In den vergangenen Tagen wurden viele Gespräche geführt. Mein Resümee ist, dass es die beste Option ist, die Arbeit der Bundesregierung konstruktiv zu unterstützen. Das Regierungsteam ist kompetent und der Umstand, dass Inflation und Wirtschaftsklima in ganz Europa am Weg der Erholung sind, ist eine Chance.
Für die SPÖ bleibt die Aufgabe, ein gemeinsames Zukunftsbild zu entwickeln. Wichtig ist, die Lebensverhältnisse für die Menschen in unserem Land konsequent und langfristig zu verbessern. Mehrheiten auf Parteitagen zu organisieren, ist vermutlich keine große Sache, die Mehrheit in den Köpfen der Bevölkerung herzustellen, hingegen die viel Unbequemere. Dem wird sich die SPÖ nicht entziehen können, will sie weiter als politisch relevante Kraft erhalten bleiben.

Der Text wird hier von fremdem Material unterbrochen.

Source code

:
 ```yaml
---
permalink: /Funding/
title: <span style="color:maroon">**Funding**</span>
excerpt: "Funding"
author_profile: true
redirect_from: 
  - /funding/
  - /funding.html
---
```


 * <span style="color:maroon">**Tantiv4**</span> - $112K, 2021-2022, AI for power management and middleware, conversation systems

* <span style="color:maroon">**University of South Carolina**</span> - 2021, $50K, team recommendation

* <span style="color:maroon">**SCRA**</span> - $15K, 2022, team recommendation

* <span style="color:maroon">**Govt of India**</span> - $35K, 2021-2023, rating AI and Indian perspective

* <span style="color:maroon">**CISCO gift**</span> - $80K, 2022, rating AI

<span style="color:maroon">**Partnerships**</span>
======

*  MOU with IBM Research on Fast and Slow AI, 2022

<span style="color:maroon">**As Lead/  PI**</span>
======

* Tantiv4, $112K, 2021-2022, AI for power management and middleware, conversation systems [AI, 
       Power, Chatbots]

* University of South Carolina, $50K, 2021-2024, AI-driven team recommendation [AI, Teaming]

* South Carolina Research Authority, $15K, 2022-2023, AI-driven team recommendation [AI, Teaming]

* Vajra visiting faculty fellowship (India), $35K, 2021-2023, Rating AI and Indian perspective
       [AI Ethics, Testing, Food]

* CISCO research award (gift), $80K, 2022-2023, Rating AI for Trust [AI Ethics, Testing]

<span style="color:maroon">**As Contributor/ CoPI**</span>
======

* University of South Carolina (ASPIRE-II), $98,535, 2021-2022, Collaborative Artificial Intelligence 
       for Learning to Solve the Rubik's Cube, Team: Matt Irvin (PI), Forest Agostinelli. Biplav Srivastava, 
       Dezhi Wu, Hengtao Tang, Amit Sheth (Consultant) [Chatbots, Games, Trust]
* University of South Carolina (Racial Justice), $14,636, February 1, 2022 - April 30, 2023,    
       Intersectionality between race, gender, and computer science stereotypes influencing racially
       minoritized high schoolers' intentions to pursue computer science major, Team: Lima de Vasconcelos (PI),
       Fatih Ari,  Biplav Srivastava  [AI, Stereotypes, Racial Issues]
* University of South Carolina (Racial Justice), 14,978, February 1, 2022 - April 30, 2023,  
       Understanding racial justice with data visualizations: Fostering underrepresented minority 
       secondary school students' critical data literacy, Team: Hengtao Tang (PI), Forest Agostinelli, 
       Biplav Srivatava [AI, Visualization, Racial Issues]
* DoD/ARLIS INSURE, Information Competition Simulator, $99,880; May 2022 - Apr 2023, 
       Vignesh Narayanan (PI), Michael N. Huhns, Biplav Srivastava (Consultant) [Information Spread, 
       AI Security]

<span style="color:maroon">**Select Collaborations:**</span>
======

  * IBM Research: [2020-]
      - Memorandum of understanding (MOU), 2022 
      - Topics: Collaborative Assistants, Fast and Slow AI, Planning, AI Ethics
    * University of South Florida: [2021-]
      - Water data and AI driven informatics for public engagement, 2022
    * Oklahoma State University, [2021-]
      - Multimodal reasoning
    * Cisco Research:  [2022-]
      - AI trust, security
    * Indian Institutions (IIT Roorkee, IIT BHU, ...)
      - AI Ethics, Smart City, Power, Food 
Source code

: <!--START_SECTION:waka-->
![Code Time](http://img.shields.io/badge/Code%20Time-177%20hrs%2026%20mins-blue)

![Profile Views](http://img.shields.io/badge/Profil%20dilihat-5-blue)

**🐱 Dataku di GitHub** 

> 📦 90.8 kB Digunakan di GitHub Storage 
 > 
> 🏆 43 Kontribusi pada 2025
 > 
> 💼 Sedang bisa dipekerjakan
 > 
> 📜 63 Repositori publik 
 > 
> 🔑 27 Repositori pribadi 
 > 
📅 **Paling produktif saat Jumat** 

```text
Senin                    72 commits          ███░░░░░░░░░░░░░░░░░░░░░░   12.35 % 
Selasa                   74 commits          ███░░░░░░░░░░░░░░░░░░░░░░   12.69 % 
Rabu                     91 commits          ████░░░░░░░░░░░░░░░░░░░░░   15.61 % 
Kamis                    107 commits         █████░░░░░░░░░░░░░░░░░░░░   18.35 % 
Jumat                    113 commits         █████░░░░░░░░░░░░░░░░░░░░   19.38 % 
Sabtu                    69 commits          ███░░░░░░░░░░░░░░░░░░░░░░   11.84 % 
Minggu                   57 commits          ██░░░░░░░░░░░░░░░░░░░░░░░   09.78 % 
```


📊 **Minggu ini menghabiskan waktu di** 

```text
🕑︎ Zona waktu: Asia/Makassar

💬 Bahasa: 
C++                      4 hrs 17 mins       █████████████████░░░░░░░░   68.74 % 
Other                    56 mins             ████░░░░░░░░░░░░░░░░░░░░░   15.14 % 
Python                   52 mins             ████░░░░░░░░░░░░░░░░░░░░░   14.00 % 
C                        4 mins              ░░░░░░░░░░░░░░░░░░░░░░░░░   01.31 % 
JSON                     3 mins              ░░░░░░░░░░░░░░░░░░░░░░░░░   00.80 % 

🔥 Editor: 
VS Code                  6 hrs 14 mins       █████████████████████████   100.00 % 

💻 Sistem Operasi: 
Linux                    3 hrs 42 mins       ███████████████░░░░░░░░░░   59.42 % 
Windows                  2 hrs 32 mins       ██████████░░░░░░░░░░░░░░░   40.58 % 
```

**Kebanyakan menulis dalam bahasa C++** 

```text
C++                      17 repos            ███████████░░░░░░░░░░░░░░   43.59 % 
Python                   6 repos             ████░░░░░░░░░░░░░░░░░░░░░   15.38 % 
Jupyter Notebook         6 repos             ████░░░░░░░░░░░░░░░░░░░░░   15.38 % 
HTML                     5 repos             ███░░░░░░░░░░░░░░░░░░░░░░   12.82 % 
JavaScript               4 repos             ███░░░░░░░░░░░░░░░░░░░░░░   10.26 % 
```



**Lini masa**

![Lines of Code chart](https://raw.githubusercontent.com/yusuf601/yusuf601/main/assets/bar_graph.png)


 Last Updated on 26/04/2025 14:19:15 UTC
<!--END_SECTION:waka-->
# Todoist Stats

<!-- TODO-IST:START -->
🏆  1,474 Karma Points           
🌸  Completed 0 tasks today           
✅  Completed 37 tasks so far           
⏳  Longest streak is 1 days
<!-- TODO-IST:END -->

Ich habe seit Beginn der Führungsdebatte keinen Kontakt zu Journalisten unterhalten. Dennoch waren die Medien voll über Motive und Pläne, die ich (angeblich) verfolge. Gesprächsinhalte, die Stunden, nachdem man auseinanderging, absichtsvoll der Presse zugesteckt werden, haben mich an den Wahlkampf 2017 und an die Zeit danach erinnert. Ich habe diese Indiskretionen als Bestätigung meiner Befürchtungen empfunden.
Ich habe kein Interesse an einer fortgesetzten Führungsdiskussion in der SPÖ und werde auch am Parteitag nicht kandidieren.
Es ist eine Entscheidung, die viele Beobachter kommen sahen – obwohl Kern von so gut wie jedem Experten eine echte Chance eingeräumt wurde. Dass es Kern aber nicht auf eine Kampfabstimmung hinauslaufen lassen werde, hatte etwa die Politikwissenschaftlerin Kathrin Stainer-Hämmerle am Mittwochabend in der ORF-"ZIB2" erklärt.
Kern werde die Entscheidung nur positiv treffen, wenn er sich sicher sei, dass er gewählt werde, so Stainer-Hämmerle. "Eine Kampfabstimmung wird er, denke ich, nicht riskieren wollen."
Die Frage wahre Frage sei aber gar nicht, ob Kern zurückkomme, sondern warum es SPÖ-Chef und Vizekanzler Andreas Babler nicht gelinge, "die Partei hinter sich zu einen", so die Expertin.
Dazu kommen anhaltend schlechte Umfragewerte der Sozialdemokraten – zuletzt nur 18 Prozent –, die dem Parteitag am 7. März eine besondere Brisanz geben. Dort tritt Parteichef Andreas Babler nach aktuellem Stand ohne Gegenkandidaten an – bis Freitag haben Herausforderer aber noch Zeit, sich aus der Deckung zu wagen.